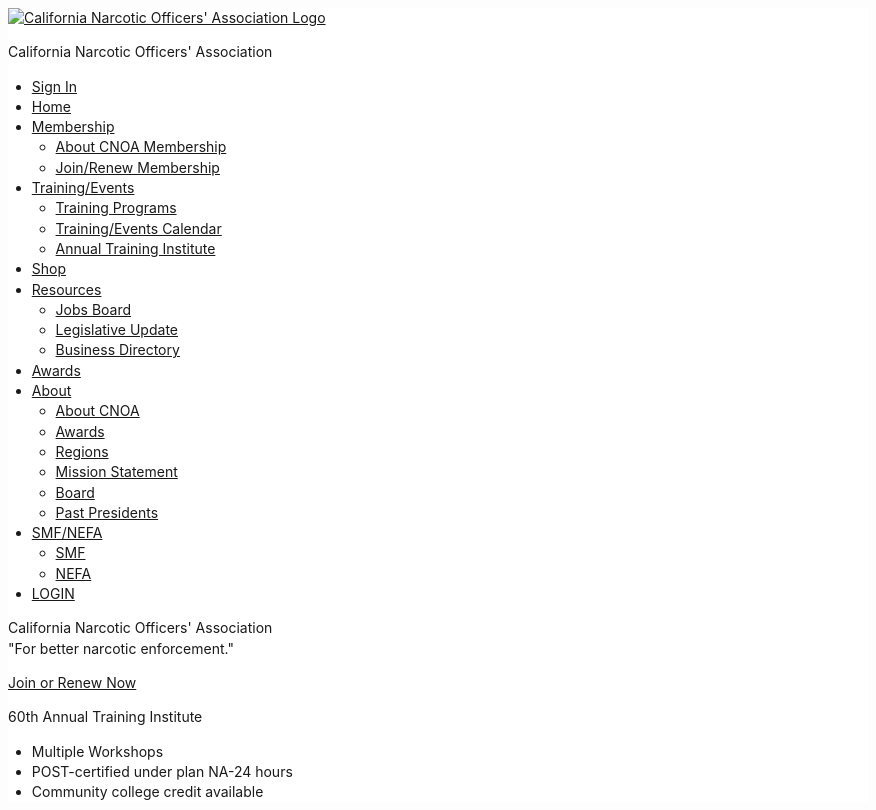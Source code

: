 [](https://www.facebook.com/calnarcs "Facebook")[](https://twitter.com/calnarcs "Twitter")[](https://www.instagram.com/calnarcs "Instagram")[](https://www.linkedin.com/company/calnarcs/ "LinkedIn")[](https://www.youtube.com/channel/UC_a45JUS7LoAqHU5VNHMz4Q "Youtube")

[](https://www.facebook.com/calnarcs "Facebook")[](https://twitter.com/calnarcs "Twitter")[](https://www.instagram.com/calnarcs "Instagram")[](https://www.linkedin.com/company/calnarcs/ "LinkedIn")[](https://www.youtube.com/channel/UC_a45JUS7LoAqHU5VNHMz4Q "Youtube")

[![California Narcotic Officers' Association Logo](/app/assets/images/CNOA_Logo_smaller.png)](https://www.cnoa.org/)

California Narcotic Officers' Association

* [Sign In](https://www.cnoa.org/users/login)
* [Home](https://www.cnoa.org/)
* [Membership](https://www.cnoa.org/membership)
    * [About CNOA Membership](https://www.cnoa.org/membership)
    * [Join/Renew Membership](https://members.cnoa.org/Members/Join/LS/WebMbrJoin/CreateNewAcct.aspx)
* [Training/Events](https://www.cnoa.org/training)
    * [Training Programs](https://www.cnoa.org/training)
    * [Training/Events Calendar](https://www.cnoa.org/events/calendar)
    * [Annual Training Institute](https://www.cnoa.org/ati)
* [Shop](https://www.cnoa.org/merchandise)
* [Resources](https://www.cnoa.org/)
    * [Jobs Board](https://www.cnoa.org/jobs)
    * [Legislative Update](https://www.cnoa.org/app/assets/legislative_update_docs/38_1717442514.pdf)
    * [Business Directory](https://bluepages.911media.com/cnoa/)
* [Awards](https://www.cnoa.org/awards)
* [About](https://www.cnoa.org/)
    * [About CNOA](https://www.cnoa.org/about)
    * [Awards](https://www.cnoa.org/awards)
    * [Regions](https://www.cnoa.org/about/regions)
    * [Mission Statement](https://www.cnoa.org/about/mission)
    * [Board](https://www.cnoa.org/about/board)
    * [Past Presidents](https://www.cnoa.org/about/past_presidents)
* [SMF/NEFA](https://www.cnoa.org/)
    * [SMF](https://www.cnoa.org/smf)
    * [NEFA](http://www.narcoticeducation.org/)
* [LOGIN](https://members.cnoa.org/Members/Members/Sign_In.aspx?hkey=fe5e8d88-d157-489d-99dc-b7736a6db7ed)

California Narcotic Officers' Association  
"For better narcotic enforcement."  

  

  
[Join or Renew Now](https://members.cnoa.org/Members/Join/LS/WebMbrJoin/CreateNewAcct.aspx)

  

60th Annual Training Institute

* Multiple Workshops
* POST-certified under plan NA-24 hours
* Community college credit available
——
▶ _Your assignment_:
Your answer should be the lines of the material above that include "Youtube".

▶ _Task solution_:
: [](https://www.facebook.com/calnarcs "Facebook")[](https://twitter.com/calnarcs "Twitter")[](https://www.instagram.com/calnarcs "Instagram")[](https://www.linkedin.com/company/calnarcs/ "LinkedIn")[](https://www.youtube.com/channel/UC_a45JUS7LoAqHU5VNHMz4Q "Youtube")
[](https://www.facebook.com/calnarcs "Facebook")[](https://twitter.com/calnarcs "Twitter")[](https://www.instagram.com/calnarcs "Instagram")[](https://www.linkedin.com/company/calnarcs/ "LinkedIn")[](https://www.youtube.com/channel/UC_a45JUS7LoAqHU5VNHMz4Q "Youtube")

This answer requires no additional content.